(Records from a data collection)
◆ ◆ ◆

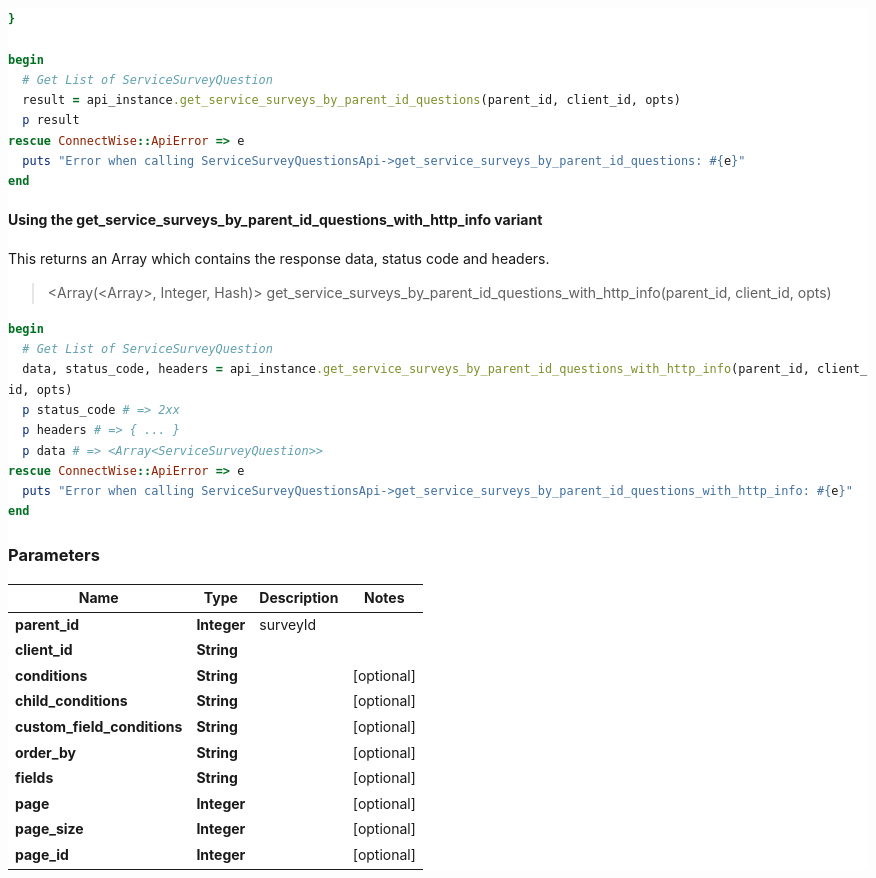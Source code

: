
 ```ruby
}

begin
  # Get List of ServiceSurveyQuestion
  result = api_instance.get_service_surveys_by_parent_id_questions(parent_id, client_id, opts)
  p result
rescue ConnectWise::ApiError => e
  puts "Error when calling ServiceSurveyQuestionsApi->get_service_surveys_by_parent_id_questions: #{e}"
end
```

#### Using the get_service_surveys_by_parent_id_questions_with_http_info variant

This returns an Array which contains the response data, status code and headers.

> <Array(<Array<ServiceSurveyQuestion>>, Integer, Hash)> get_service_surveys_by_parent_id_questions_with_http_info(parent_id, client_id, opts)

```ruby
begin
  # Get List of ServiceSurveyQuestion
  data, status_code, headers = api_instance.get_service_surveys_by_parent_id_questions_with_http_info(parent_id, client_id, opts)
  p status_code # => 2xx
  p headers # => { ... }
  p data # => <Array<ServiceSurveyQuestion>>
rescue ConnectWise::ApiError => e
  puts "Error when calling ServiceSurveyQuestionsApi->get_service_surveys_by_parent_id_questions_with_http_info: #{e}"
end
```

### Parameters

| Name | Type | Description | Notes |
| ---- | ---- | ----------- | ----- |
| **parent_id** | **Integer** | surveyId |  |
| **client_id** | **String** |  |  |
| **conditions** | **String** |  | [optional] |
| **child_conditions** | **String** |  | [optional] |
| **custom_field_conditions** | **String** |  | [optional] |
| **order_by** | **String** |  | [optional] |
| **fields** | **String** |  | [optional] |
| **page** | **Integer** |  | [optional] |
| **page_size** | **Integer** |  | [optional] |
| **page_id** | **Integer** |  | [optional] |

◆ ◆ ◆

- **Activity**
All lines from the one containing "#### Using the" through the end of the records, both ends included, are to be quoted exactly; please add nothing else.

- **Written solution**
#### Using the get_service_surveys_by_parent_id_questions_with_http_info variant

This returns an Array which contains the response data, status code and headers.

> <Array(<Array<ServiceSurveyQuestion>>, Integer, Hash)> get_service_surveys_by_parent_id_questions_with_http_info(parent_id, client_id, opts)

```ruby
begin
  # Get List of ServiceSurveyQuestion
  data, status_code, headers = api_instance.get_service_surveys_by_parent_id_questions_with_http_info(parent_id, client_id, opts)
  p status_code # => 2xx
  p headers # => { ... }
  p data # => <Array<ServiceSurveyQuestion>>
rescue ConnectWise::ApiError => e
  puts "Error when calling ServiceSurveyQuestionsApi->get_service_surveys_by_parent_id_questions_with_http_info: #{e}"
end
```

### Parameters

| Name | Type | Description | Notes |
| ---- | ---- | ----------- | ----- |
| **parent_id** | **Integer** | surveyId |  |
| **client_id** | **String** |  |  |
| **conditions** | **String** |  | [optional] |
| **child_conditions** | **String** |  | [optional] |
| **custom_field_conditions** | **String** |  | [optional] |
| **order_by** | **String** |  | [optional] |
| **fields** | **String** |  | [optional] |
| **page** | **Integer** |  | [optional] |
| **page_size** | **Integer** |  | [optional] |
| **page_id** | **Integer** |  | [optional] |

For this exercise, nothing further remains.